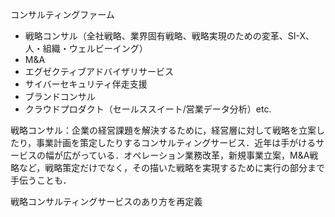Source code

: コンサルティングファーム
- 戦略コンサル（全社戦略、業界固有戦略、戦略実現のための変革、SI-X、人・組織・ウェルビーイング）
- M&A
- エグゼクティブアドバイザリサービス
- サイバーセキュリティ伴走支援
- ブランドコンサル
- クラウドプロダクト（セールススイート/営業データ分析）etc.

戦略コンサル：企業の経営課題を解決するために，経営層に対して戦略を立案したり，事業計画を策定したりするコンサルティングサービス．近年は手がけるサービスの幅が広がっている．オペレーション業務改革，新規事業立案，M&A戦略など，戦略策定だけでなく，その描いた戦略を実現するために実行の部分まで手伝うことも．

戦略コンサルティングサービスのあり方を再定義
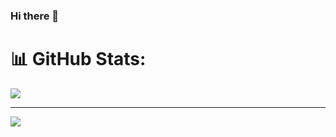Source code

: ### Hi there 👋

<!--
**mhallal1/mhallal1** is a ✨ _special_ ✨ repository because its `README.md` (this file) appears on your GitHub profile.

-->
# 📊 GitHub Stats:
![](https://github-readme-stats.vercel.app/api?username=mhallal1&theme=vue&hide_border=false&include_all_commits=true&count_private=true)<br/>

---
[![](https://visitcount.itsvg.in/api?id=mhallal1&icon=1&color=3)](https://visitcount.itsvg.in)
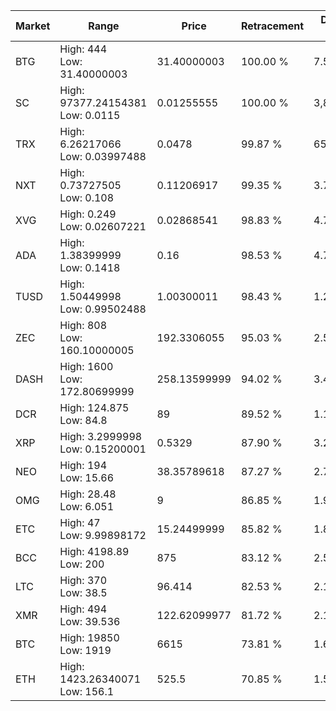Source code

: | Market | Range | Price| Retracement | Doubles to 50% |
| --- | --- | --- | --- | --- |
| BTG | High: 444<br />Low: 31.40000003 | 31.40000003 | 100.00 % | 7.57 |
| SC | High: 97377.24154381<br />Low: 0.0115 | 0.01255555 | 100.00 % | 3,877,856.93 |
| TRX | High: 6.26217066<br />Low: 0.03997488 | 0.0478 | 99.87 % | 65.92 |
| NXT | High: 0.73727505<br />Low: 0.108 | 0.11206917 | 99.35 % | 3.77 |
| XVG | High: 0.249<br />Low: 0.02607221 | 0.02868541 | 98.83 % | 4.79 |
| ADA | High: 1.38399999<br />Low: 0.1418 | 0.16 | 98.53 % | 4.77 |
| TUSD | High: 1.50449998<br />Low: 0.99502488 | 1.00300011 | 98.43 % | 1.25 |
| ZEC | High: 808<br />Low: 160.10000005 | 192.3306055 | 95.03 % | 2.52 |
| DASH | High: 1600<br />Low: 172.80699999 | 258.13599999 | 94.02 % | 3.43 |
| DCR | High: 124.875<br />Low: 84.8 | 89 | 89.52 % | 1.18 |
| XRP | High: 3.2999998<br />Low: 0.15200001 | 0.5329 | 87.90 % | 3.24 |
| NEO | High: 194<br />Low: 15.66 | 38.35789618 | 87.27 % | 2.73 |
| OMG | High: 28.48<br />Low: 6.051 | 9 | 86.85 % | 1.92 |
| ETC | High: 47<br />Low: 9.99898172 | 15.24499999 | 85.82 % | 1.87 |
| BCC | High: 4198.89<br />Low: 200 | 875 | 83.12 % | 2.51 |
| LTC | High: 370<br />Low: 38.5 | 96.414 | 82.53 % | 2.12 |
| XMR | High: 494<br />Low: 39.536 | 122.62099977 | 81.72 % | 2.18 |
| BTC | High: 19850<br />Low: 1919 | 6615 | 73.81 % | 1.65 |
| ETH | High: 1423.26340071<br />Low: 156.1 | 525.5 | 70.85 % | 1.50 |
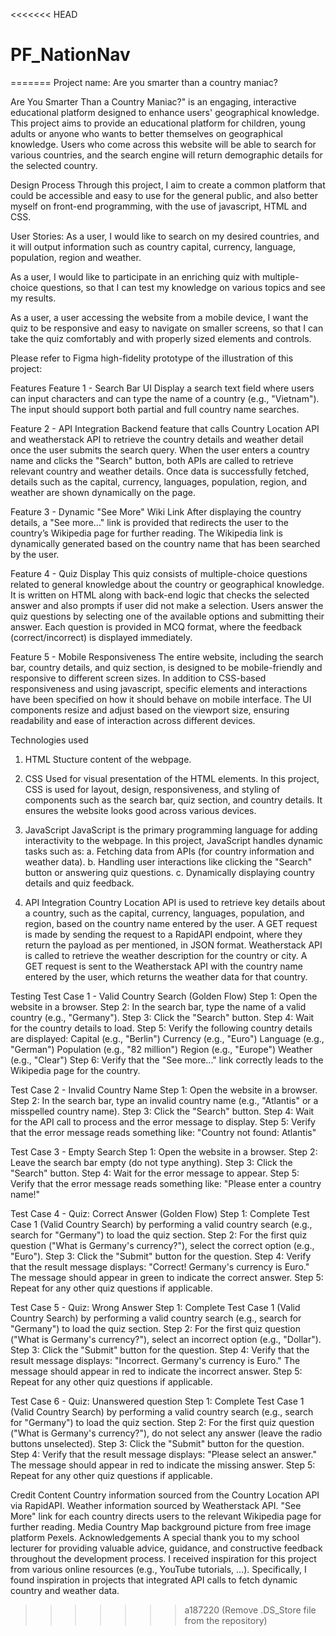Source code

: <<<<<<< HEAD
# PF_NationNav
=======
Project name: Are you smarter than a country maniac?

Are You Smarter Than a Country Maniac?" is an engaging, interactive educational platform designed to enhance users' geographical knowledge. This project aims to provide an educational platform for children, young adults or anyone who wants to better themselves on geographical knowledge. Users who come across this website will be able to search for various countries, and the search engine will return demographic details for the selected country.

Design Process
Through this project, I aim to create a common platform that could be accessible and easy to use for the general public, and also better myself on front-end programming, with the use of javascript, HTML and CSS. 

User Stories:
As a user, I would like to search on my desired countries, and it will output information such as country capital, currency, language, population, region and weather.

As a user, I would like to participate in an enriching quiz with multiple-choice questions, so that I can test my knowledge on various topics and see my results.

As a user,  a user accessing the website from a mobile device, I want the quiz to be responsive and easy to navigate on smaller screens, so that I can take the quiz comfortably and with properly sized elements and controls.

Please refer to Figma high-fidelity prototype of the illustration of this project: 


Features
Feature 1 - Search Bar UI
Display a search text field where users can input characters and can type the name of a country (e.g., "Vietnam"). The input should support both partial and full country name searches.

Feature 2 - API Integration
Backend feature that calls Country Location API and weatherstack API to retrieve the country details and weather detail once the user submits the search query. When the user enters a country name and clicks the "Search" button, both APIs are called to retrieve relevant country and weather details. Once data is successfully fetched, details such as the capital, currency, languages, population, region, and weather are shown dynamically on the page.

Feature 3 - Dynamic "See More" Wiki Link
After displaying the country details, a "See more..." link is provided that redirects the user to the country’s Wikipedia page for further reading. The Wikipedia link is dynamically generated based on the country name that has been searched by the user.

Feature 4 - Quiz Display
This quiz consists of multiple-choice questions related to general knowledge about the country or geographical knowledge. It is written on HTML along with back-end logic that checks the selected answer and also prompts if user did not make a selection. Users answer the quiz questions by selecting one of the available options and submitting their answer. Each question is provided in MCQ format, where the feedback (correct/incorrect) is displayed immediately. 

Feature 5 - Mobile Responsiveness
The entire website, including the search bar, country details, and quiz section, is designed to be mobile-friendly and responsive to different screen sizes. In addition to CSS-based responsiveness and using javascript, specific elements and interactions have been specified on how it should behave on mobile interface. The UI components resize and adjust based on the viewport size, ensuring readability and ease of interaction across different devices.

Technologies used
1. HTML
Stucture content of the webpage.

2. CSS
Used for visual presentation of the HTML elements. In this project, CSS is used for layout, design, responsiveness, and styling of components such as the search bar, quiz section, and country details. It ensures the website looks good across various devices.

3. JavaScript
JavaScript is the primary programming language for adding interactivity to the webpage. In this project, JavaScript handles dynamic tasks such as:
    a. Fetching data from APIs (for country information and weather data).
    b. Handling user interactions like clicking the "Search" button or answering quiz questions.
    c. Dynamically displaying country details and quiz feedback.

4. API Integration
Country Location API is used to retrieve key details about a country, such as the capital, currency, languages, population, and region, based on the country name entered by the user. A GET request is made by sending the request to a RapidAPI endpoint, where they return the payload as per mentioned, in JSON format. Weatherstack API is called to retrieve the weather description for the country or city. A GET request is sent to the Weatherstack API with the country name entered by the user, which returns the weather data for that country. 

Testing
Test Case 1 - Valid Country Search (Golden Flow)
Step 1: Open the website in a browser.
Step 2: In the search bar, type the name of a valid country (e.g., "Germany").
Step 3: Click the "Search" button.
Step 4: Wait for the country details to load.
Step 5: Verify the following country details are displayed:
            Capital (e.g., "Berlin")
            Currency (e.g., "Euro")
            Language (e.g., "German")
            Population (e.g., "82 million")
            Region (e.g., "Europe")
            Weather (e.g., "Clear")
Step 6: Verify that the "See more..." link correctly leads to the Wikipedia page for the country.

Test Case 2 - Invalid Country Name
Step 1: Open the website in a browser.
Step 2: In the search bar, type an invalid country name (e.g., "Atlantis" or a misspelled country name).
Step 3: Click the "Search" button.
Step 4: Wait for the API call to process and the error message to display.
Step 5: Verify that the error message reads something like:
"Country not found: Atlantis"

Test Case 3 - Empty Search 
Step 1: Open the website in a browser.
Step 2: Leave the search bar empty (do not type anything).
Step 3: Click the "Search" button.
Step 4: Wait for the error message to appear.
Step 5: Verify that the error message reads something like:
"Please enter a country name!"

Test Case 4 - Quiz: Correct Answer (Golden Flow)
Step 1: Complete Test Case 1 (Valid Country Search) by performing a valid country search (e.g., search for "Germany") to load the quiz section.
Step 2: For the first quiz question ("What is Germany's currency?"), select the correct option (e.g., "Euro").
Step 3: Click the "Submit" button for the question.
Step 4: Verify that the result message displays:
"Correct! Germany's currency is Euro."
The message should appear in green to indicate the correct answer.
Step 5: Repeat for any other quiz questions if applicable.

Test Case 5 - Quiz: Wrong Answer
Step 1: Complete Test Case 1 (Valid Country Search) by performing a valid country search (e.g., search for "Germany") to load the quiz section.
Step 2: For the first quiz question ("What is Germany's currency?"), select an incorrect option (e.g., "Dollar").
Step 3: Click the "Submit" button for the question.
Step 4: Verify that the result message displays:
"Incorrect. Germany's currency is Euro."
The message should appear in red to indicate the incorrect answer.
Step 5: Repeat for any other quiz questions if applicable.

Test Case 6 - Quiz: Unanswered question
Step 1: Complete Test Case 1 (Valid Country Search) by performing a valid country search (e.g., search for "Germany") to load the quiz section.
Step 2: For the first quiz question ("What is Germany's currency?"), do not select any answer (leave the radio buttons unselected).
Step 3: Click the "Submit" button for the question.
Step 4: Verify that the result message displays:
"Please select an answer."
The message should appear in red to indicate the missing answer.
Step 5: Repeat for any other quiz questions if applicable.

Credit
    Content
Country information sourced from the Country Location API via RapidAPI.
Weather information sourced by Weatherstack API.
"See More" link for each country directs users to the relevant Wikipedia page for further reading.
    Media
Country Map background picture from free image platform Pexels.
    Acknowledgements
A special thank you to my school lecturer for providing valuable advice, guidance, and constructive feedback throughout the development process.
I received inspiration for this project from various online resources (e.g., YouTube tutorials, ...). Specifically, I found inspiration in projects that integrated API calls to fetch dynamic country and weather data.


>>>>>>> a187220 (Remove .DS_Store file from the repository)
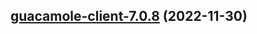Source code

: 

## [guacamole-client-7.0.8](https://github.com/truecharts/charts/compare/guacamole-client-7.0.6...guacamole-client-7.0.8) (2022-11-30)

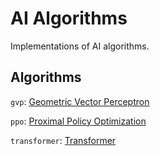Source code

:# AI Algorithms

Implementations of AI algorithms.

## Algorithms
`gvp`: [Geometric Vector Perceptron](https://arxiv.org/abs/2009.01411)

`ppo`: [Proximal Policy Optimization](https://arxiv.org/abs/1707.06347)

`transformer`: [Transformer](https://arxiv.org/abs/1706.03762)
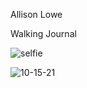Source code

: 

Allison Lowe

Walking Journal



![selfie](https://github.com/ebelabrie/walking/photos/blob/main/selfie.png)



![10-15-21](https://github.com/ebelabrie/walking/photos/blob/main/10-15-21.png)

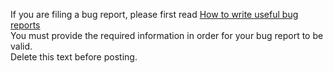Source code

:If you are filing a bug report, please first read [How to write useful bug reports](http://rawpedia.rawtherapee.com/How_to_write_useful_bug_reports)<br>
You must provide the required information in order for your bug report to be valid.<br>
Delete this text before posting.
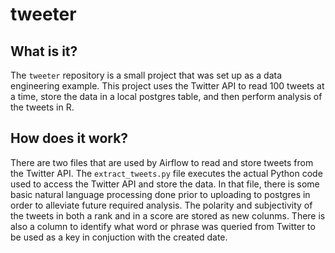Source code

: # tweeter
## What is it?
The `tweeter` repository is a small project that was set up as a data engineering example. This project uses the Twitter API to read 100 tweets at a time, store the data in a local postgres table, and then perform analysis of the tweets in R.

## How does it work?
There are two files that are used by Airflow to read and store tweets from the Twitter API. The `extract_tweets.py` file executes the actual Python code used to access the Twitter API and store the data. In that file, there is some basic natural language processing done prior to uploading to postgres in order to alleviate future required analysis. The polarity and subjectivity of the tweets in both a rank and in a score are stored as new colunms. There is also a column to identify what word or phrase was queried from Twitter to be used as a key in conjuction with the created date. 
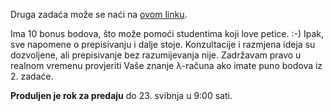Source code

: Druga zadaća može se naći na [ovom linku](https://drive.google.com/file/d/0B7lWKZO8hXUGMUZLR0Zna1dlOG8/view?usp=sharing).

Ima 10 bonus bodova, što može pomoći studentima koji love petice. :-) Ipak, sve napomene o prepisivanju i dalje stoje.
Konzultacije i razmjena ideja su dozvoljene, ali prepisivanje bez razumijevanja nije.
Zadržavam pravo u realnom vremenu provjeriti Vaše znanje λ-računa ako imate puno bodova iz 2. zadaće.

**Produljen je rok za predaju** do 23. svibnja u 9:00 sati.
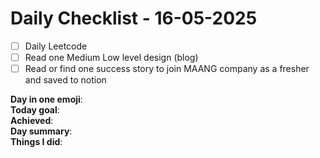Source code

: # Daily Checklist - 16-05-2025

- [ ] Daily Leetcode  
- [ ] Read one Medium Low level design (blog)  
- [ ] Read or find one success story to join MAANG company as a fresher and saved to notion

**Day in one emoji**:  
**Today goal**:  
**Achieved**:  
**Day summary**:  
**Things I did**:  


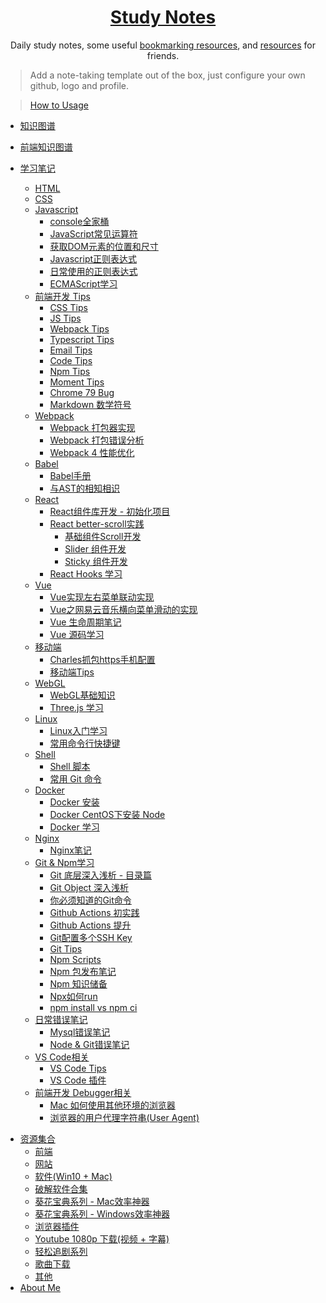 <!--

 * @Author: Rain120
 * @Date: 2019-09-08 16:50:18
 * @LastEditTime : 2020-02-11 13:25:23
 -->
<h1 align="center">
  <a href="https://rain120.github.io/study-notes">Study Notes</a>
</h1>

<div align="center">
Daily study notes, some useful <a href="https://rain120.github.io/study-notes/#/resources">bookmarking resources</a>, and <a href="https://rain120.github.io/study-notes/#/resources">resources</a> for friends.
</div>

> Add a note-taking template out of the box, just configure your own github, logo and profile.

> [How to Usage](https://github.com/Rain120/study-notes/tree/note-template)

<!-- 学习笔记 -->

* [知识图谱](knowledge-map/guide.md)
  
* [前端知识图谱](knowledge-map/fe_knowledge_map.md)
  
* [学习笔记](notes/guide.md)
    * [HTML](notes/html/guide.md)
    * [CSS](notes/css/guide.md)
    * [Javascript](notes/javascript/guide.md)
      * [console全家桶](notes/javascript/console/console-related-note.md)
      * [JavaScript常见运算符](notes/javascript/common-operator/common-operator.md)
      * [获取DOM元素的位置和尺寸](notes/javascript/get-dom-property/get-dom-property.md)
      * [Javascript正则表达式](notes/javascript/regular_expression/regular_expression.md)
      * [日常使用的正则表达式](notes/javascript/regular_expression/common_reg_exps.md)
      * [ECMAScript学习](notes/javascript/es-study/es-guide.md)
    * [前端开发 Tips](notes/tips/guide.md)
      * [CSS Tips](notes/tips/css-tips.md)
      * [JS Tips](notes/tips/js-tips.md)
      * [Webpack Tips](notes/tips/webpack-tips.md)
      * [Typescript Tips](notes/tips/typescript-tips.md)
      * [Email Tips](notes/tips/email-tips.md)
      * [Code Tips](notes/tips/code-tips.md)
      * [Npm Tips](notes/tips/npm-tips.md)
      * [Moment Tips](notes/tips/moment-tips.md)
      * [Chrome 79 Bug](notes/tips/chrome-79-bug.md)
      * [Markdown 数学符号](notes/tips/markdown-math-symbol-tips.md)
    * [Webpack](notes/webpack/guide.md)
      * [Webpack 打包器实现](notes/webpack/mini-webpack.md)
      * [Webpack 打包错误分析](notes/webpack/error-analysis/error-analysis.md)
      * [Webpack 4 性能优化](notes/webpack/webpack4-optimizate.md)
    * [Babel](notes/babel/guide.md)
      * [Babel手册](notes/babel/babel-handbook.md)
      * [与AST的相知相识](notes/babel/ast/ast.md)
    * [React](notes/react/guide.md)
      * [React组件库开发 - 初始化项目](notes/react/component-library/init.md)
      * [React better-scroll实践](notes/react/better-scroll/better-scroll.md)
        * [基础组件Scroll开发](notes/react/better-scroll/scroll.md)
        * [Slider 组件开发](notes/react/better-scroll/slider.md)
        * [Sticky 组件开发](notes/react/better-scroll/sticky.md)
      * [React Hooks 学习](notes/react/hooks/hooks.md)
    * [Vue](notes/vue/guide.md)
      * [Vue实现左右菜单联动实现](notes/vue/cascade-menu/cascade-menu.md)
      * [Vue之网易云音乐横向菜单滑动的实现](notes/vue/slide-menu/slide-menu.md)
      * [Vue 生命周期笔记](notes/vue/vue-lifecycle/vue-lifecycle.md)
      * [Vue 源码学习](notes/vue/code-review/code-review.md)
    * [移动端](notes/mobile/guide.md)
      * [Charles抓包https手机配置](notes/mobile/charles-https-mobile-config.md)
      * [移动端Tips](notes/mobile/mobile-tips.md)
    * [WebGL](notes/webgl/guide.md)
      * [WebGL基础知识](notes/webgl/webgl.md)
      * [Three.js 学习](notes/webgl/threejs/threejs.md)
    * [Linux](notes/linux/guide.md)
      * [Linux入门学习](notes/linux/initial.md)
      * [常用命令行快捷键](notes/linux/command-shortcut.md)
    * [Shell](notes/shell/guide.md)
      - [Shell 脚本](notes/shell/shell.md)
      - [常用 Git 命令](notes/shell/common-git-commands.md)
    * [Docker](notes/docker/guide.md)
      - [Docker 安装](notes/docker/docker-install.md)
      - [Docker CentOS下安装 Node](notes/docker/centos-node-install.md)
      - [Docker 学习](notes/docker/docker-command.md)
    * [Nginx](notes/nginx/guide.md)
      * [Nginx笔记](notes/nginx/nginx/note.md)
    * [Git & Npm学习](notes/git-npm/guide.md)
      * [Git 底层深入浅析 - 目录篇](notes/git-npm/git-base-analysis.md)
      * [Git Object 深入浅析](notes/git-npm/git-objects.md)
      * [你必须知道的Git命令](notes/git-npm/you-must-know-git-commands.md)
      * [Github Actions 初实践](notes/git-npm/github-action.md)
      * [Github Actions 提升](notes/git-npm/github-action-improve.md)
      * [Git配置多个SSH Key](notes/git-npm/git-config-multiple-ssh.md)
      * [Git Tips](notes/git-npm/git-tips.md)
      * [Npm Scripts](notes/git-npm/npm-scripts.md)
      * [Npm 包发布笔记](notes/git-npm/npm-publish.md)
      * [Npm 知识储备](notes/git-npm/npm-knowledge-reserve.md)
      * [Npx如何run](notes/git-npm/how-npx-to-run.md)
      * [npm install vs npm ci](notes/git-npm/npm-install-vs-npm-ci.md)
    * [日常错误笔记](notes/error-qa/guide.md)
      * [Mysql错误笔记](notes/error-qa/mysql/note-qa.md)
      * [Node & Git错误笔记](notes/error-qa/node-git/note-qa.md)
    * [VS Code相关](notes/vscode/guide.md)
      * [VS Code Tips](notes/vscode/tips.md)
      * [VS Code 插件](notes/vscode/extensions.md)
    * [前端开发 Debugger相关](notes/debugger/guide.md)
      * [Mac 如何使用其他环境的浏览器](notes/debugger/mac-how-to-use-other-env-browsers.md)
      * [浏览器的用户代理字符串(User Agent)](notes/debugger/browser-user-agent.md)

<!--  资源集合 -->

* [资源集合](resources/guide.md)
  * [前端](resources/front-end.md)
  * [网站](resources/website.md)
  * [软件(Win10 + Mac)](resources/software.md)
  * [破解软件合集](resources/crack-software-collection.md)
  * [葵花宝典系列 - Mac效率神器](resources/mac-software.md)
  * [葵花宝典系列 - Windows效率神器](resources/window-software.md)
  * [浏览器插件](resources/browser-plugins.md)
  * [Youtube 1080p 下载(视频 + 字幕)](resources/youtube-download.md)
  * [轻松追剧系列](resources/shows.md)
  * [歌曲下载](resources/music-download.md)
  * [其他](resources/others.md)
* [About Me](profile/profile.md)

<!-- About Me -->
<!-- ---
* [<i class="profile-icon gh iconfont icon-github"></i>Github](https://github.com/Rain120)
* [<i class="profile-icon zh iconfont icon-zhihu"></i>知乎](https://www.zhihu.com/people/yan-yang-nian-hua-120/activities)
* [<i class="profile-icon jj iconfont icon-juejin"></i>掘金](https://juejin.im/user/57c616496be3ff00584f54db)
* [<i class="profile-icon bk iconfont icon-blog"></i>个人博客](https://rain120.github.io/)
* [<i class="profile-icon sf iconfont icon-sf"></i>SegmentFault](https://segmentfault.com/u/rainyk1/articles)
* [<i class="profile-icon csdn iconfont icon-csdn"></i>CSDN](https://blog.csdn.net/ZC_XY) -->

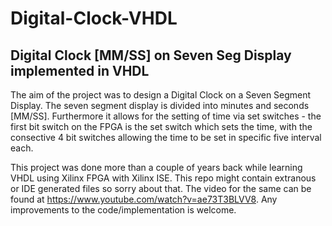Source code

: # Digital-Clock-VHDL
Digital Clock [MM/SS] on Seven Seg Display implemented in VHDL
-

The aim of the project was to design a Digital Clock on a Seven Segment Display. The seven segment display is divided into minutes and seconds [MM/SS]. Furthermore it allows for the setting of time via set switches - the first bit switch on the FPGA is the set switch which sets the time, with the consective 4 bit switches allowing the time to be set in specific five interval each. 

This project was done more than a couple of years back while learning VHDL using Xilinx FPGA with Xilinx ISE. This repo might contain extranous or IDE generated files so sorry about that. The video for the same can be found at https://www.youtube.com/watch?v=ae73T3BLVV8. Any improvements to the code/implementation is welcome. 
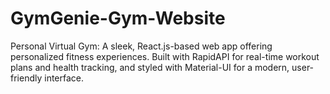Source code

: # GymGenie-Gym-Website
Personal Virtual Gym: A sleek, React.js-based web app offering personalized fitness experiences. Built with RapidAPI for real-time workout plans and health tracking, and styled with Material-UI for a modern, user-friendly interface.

————

• **AIM OF THE TASK**
Identify the lines above that contain the word "HTML", then copy them.

• **YOUR SOLUTION**
Through this project, I aim to create a common platform that could be accessible and easy to use for the general public, and also better myself on front-end programming, with the use of javascript, HTML and CSS. 
This quiz consists of multiple-choice questions related to general knowledge about the country or geographical knowledge. It is written on HTML along with back-end logic that checks the selected answer and also prompts if user did not make a selection. Users answer the quiz questions by selecting one of the available options and submitting their answer. Each question is provided in MCQ format, where the feedback (correct/incorrect) is displayed immediately. 
1. HTML
Used for visual presentation of the HTML elements. In this project, CSS is used for layout, design, responsiveness, and styling of components such as the search bar, quiz section, and country details. It ensures the website looks good across various devices.
    * [HTML](notes/html/guide.md)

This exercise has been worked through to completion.